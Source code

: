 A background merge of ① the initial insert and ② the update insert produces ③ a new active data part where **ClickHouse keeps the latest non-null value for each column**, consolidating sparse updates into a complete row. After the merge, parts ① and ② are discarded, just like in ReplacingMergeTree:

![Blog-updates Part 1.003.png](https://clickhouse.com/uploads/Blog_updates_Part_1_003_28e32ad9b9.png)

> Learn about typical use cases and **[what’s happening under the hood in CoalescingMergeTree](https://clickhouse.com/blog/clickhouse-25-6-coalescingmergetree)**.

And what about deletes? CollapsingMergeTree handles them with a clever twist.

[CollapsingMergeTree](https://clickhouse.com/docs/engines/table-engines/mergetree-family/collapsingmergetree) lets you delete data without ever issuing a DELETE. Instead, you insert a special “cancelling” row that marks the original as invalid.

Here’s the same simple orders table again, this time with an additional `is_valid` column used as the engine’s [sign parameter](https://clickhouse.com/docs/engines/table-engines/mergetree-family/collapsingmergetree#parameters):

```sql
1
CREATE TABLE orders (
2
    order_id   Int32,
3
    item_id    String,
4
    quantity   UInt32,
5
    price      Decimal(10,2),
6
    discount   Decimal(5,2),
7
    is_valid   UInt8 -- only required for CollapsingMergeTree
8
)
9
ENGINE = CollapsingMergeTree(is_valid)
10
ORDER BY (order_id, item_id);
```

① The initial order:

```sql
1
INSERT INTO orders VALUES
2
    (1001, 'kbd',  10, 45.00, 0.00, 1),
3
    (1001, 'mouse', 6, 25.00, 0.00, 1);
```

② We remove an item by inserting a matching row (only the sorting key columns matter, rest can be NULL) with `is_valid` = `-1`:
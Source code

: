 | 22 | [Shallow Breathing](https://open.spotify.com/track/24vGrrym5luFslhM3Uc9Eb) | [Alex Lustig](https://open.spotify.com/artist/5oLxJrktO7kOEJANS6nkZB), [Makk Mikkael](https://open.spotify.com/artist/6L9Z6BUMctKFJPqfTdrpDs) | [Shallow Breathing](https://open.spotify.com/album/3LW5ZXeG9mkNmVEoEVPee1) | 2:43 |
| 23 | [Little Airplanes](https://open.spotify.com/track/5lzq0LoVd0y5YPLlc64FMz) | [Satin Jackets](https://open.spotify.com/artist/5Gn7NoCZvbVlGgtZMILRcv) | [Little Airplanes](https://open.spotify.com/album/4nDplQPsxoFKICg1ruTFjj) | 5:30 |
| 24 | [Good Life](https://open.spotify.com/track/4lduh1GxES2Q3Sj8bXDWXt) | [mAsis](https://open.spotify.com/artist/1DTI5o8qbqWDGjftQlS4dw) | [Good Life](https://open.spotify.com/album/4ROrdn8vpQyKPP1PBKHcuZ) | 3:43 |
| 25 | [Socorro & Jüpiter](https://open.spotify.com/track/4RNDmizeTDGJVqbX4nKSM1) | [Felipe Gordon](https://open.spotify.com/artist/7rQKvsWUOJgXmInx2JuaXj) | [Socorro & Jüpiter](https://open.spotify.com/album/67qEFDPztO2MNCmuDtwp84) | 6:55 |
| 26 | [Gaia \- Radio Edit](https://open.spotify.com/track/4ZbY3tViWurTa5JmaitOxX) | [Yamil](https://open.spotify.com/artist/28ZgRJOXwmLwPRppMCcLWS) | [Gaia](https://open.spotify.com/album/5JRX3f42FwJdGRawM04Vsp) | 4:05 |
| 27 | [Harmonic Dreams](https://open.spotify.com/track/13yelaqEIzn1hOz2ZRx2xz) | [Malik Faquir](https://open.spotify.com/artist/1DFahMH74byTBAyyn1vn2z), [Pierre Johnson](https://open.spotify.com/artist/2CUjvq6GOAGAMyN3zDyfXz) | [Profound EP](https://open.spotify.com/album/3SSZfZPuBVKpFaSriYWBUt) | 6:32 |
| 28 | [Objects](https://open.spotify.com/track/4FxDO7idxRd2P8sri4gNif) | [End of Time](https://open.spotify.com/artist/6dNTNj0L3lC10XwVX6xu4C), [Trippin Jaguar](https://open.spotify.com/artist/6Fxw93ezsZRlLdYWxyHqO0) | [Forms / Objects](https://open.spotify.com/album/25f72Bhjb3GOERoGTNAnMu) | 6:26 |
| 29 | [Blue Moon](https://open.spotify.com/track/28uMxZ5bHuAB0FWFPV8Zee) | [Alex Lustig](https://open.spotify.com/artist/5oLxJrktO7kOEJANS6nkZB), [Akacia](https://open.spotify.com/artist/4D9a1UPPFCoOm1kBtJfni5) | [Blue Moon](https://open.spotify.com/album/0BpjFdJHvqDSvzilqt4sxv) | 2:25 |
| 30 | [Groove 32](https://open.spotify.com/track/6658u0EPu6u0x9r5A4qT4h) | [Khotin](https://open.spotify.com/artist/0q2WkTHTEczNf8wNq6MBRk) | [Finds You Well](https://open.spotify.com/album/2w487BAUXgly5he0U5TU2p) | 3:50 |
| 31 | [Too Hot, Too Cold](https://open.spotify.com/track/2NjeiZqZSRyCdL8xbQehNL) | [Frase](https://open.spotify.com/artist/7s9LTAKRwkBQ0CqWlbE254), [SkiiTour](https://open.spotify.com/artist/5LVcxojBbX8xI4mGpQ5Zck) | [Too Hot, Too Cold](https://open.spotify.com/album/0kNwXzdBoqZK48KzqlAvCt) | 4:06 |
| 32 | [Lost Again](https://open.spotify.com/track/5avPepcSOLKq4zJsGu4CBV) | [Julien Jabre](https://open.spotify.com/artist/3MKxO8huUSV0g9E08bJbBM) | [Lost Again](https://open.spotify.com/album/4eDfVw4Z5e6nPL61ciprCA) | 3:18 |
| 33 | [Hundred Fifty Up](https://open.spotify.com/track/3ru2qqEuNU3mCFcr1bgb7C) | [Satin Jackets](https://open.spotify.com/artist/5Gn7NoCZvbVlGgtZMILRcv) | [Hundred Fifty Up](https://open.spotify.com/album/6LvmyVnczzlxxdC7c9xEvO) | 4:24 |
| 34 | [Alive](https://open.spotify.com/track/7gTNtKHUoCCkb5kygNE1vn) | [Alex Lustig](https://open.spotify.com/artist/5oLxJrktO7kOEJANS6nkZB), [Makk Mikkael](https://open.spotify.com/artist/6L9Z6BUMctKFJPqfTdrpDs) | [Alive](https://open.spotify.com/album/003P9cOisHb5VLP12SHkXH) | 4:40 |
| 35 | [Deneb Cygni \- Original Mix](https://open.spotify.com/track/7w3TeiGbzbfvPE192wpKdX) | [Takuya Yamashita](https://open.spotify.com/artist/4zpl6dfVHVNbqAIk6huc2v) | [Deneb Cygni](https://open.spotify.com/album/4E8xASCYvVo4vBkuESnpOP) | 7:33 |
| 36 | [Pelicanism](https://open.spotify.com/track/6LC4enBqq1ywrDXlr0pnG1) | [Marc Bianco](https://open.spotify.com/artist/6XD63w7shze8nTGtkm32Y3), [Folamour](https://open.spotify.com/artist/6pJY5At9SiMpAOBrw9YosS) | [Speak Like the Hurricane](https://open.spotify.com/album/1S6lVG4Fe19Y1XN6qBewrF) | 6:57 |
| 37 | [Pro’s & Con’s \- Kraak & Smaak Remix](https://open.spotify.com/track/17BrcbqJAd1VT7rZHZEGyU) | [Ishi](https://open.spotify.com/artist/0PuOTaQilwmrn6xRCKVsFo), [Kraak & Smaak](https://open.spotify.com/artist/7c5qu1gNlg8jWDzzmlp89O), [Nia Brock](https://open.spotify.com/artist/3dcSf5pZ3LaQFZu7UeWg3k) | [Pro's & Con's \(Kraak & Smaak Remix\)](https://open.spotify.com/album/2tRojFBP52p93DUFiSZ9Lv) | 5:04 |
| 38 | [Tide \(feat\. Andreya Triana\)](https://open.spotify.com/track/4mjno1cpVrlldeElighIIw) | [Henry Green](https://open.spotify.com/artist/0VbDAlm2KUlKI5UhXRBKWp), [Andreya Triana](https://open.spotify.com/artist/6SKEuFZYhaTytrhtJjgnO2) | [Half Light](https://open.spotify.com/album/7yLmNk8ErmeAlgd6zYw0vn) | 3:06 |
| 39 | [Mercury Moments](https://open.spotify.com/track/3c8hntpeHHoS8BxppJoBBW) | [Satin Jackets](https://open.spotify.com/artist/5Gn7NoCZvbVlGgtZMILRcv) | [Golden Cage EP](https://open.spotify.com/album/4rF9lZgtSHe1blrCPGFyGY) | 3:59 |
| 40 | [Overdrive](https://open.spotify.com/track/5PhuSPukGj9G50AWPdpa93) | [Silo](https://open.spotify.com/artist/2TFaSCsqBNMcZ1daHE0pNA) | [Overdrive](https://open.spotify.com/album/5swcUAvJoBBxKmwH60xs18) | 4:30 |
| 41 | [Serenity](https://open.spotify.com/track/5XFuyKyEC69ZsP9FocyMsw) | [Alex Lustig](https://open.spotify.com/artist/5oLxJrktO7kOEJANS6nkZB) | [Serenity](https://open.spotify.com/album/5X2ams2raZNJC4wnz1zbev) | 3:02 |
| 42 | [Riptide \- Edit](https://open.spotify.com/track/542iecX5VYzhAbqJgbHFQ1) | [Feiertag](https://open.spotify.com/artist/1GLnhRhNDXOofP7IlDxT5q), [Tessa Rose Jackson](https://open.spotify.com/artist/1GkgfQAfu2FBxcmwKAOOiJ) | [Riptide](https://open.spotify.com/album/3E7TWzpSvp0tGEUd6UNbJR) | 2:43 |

== Try it ==
Please go over the data above and copy each line with "only" in it.

== Answer below ==
    is_valid   UInt8 -- only required for CollapsingMergeTree
② We remove an item by inserting a matching row (only the sorting key columns matter, rest can be NULL) with `is_valid` = `-1`:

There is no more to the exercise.